Try these easy, chewy chocolate chip cookies with malted milk - pop in the biscuit tin or cookie jar for up to 5 days

  • Freezable (uncooked dough only)
Nutrition: per cookie


  • 140g butter , softened
  • 50g golden caster sugar
  • 100g soft light brown sugar
  • 2 medium eggs
  • 200g plain flour
  • 175g malted milk drink powder (we used Horlicks)
  • ½ tsp baking powder
  • 100g bar dark chocolate , chopped


  • STEP 1

    Heat oven to 180C/160C fan/gas 4 and line 2 baking sheets with baking parchment. Beat the butter and sugars in a bowl until light and fluffy, then beat in the eggs one at a time.

  • STEP 2

    Add the flour, malted milk drink powder, baking powder and a good pinch of salt, then stir with a wooden spoon until the mixture forms a dough. Tip out onto the work surface and gently knead in the chocolate. Divide the mixture into 20 pieces, roughly the size of a whole walnut.
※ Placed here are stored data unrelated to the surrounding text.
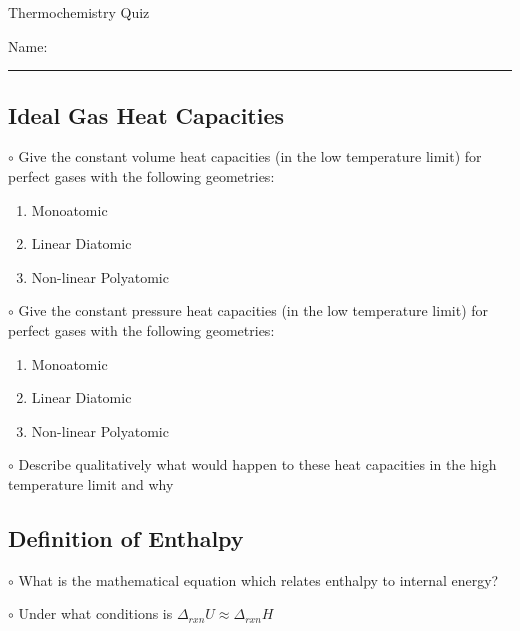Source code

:\documentclass[12pt, openany, letterpaper]{memoir}
\begin{document}
\begin{center}
	{\large Thermochemistry Quiz}
	
	
\end{center}

Name: \rule[-.1mm]{15em}{0.1pt}

\subsection*{Ideal Gas Heat Capacities}
$\circ$ Give the constant volume heat capacities (in the low temperature limit) for perfect gases with the following geometries:
\begin{enumerate}
	\item Monoatomic
	
	\vspace{1em}
	\item Linear Diatomic
	
	\vspace{1em}
	\item Non-linear Polyatomic	
\end{enumerate}

\vspace{1em}
\noindent$\circ$ Give the constant pressure heat capacities (in the low temperature limit) for perfect gases with the following geometries:
\begin{enumerate}
	\item Monoatomic
	
	\vspace{1em}
	\item Linear Diatomic
	
	\vspace{1em}
	\item Non-linear Polyatomic	
\end{enumerate}

\vspace{1em}
\noindent$\circ$ Describe qualitatively what would happen to these heat capacities in the high temperature limit and why

\vspace{2em}
\subsection*{Definition of Enthalpy}
$\circ$ What is the mathematical equation which relates enthalpy to internal energy?

\vspace{3em}
\noindent$\circ$ Under what conditions is $\Delta_{rxn}U\approx \Delta_{rxn}H$
\end{document}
Roll each piece into a ball and place on the baking trays, leaving plenty of room for the cookies to spread. Flatten each ball slightly with your hand.

  • STEP 3

    Bake for 10-12 mins until starting to turn golden brown on the edges. Remove from the oven, leave on the baking tray for 5 mins to cool slightly then transfer to a wire rack to cool completely. Will keep in a cake tin or cookie jar for up to 5 days.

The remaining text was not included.